E’ quanto emerge dai dati della Nota trimestrale sulle tendenze dell’occupazione pubblicata da Istat, ministero del Lavoro, Inps, Inail e Anpal. L’input di lavoro misurato in termini di Ula (Unità di lavoro equivalenti a tempo pieno) registra un’analoga variazione nulla sotto il profilo congiunturale e una lieve crescita a livello annuo (+0,4). Il tasso di occupazione destagionalizzato si porta al 59,1% (+0,3 punti in confronto al trimestre precedente). In questo contesto si evidenzia come prosegue la crescita tendenziale dell’occupazione dipendente in termini sia di occupati (+0,5%, Istat) sia di posizioni lavorative riferite ai settori dell’industria e dei servizi (+1,4%, Istat). 
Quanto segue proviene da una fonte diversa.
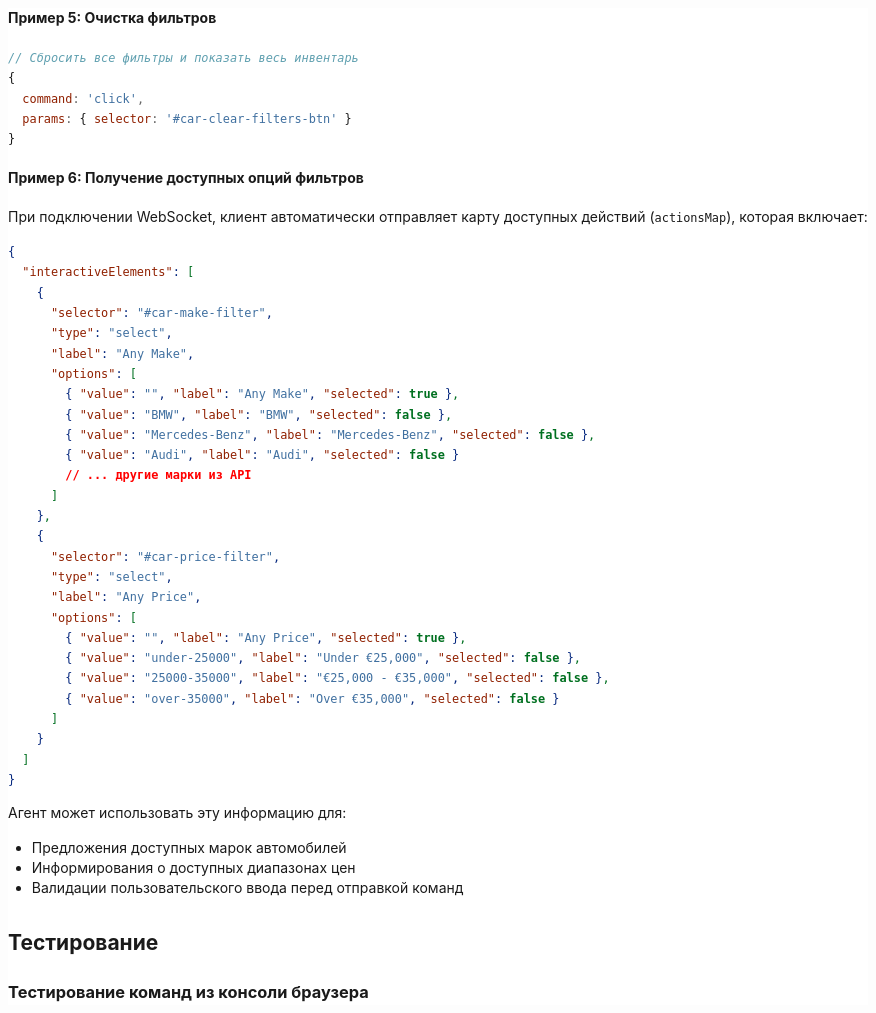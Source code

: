#### Пример 5: Очистка фильтров

```javascript
// Сбросить все фильтры и показать весь инвентарь
{
  command: 'click',
  params: { selector: '#car-clear-filters-btn' }
}
```

#### Пример 6: Получение доступных опций фильтров

При подключении WebSocket, клиент автоматически отправляет карту доступных действий (`actionsMap`), которая включает:

```json
{
  "interactiveElements": [
    {
      "selector": "#car-make-filter",
      "type": "select",
      "label": "Any Make",
      "options": [
        { "value": "", "label": "Any Make", "selected": true },
        { "value": "BMW", "label": "BMW", "selected": false },
        { "value": "Mercedes-Benz", "label": "Mercedes-Benz", "selected": false },
        { "value": "Audi", "label": "Audi", "selected": false }
        // ... другие марки из API
      ]
    },
    {
      "selector": "#car-price-filter",
      "type": "select",
      "label": "Any Price",
      "options": [
        { "value": "", "label": "Any Price", "selected": true },
        { "value": "under-25000", "label": "Under €25,000", "selected": false },
        { "value": "25000-35000", "label": "€25,000 - €35,000", "selected": false },
        { "value": "over-35000", "label": "Over €35,000", "selected": false }
      ]
    }
  ]
}
```

Агент может использовать эту информацию для:
- Предложения доступных марок автомобилей
- Информирования о доступных диапазонах цен
- Валидации пользовательского ввода перед отправкой команд

## Тестирование

### Тестирование команд из консоли браузера
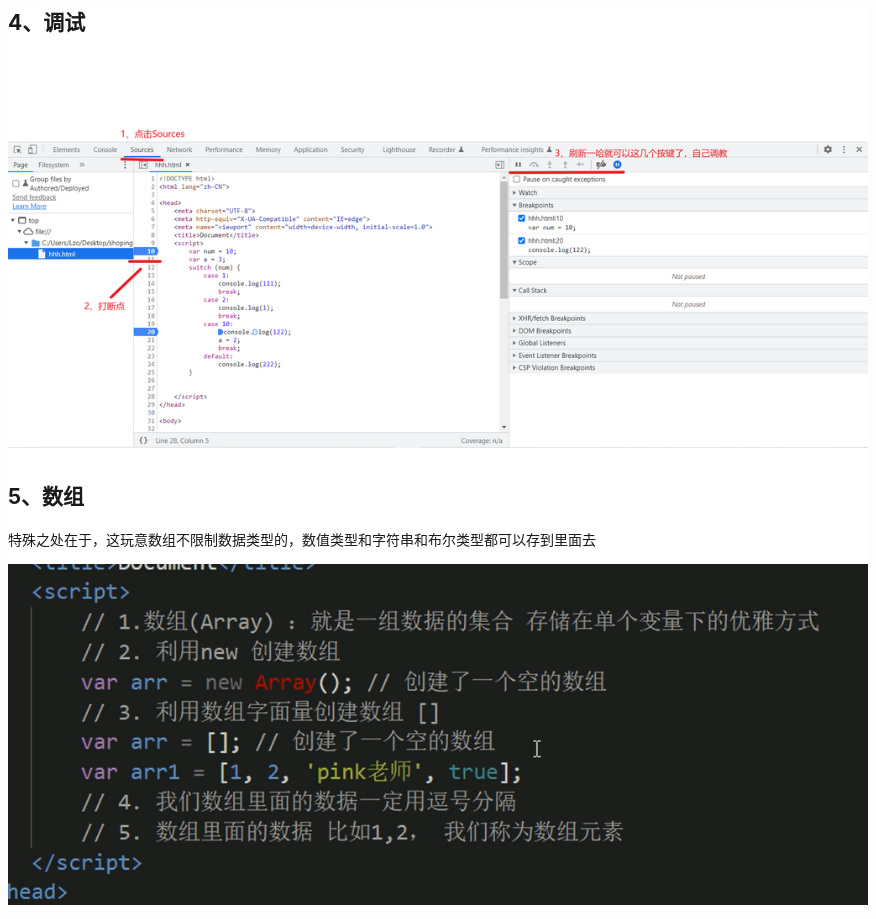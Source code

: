 







## 4、调试

![image-20220831191927623](JavaScript学习笔记.assets/image-20220831191927623.png)







## 5、数组

特殊之处在于，这玩意数组不限制数据类型的，数值类型和字符串和布尔类型都可以存到里面去

![image-20220831203539663](JavaScript学习笔记.assets/image-20220831203539663.png)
Lo stesso andamento si riscontra nei dati del ministero del Lavoro tratti dalle Comunicazioni obbligatorie (CO) rielaborate (+379 mila posizioni lavorative nel secondo trimestre 2019 rispetto al secondo del 2018) e in quelli dell’Inps-Uniemens riferiti alle sole imprese private (+271 mila posizioni lavorative al 30 giugno 2019 rispetto al 30 giugno 2018). L’aumento tendenziale delle posizioni lavorative dipendenti interessa tutte le classi dimensionali d’impresa. Il lavoro indipendente, secondo la Rilevazione sulle forze di lavoro dell’Istat, per il secondo trimestre consecutivo mostra una crescita congiunturale (+17 mila occupati, +0,3%) mentre diminuisce su base annua (-19 mila occupati, -0,4%). Le posizioni lavorative dipendenti, nei dati destagionalizzati, presentano un incremento congiunturale. Nel secondo trimestre 2019, in base alle CO, le attivazioni sono state 2 milioni 535 mila e le cessazioni 2 milioni 446 mila, determinando un saldo positivo di 89 mila posizioni di lavoro dipendente. 

La crescita congiunturale delle posizioni lavorative dipendenti sulla base delle CO riguarda le posizioni a tempo indeterminato (+134 mila) mentre quelle a tempo determinato subiscono una nuova, consistente, riduzione (-45 mila). Entrambe queste tendenze continuano a essere influenzate da un elevato livello di trasformazioni a tempo indeterminato (+159 mila) contribuendo in modo complementare ad accrescere il numero di posizioni a tempo indeterminato e a diminuire quello delle posizioni a termine, in calo per la seconda volta. Secondo i dati Istat della Rilevazione sulle forze di lavoro prosegue a ritmi meno sostenuti l’aumento tendenziale dell’occupazione (+78 mila unità, +0,3%) a cui si associa una diminuzione delle persone in cerca di lavoro (-260 mila) e un aumento degli inattivi (+63 mila). Tra i giovani di 15-34 anni il tasso di occupazione continua a crescere, in termini sia congiunturali sia tendenziali.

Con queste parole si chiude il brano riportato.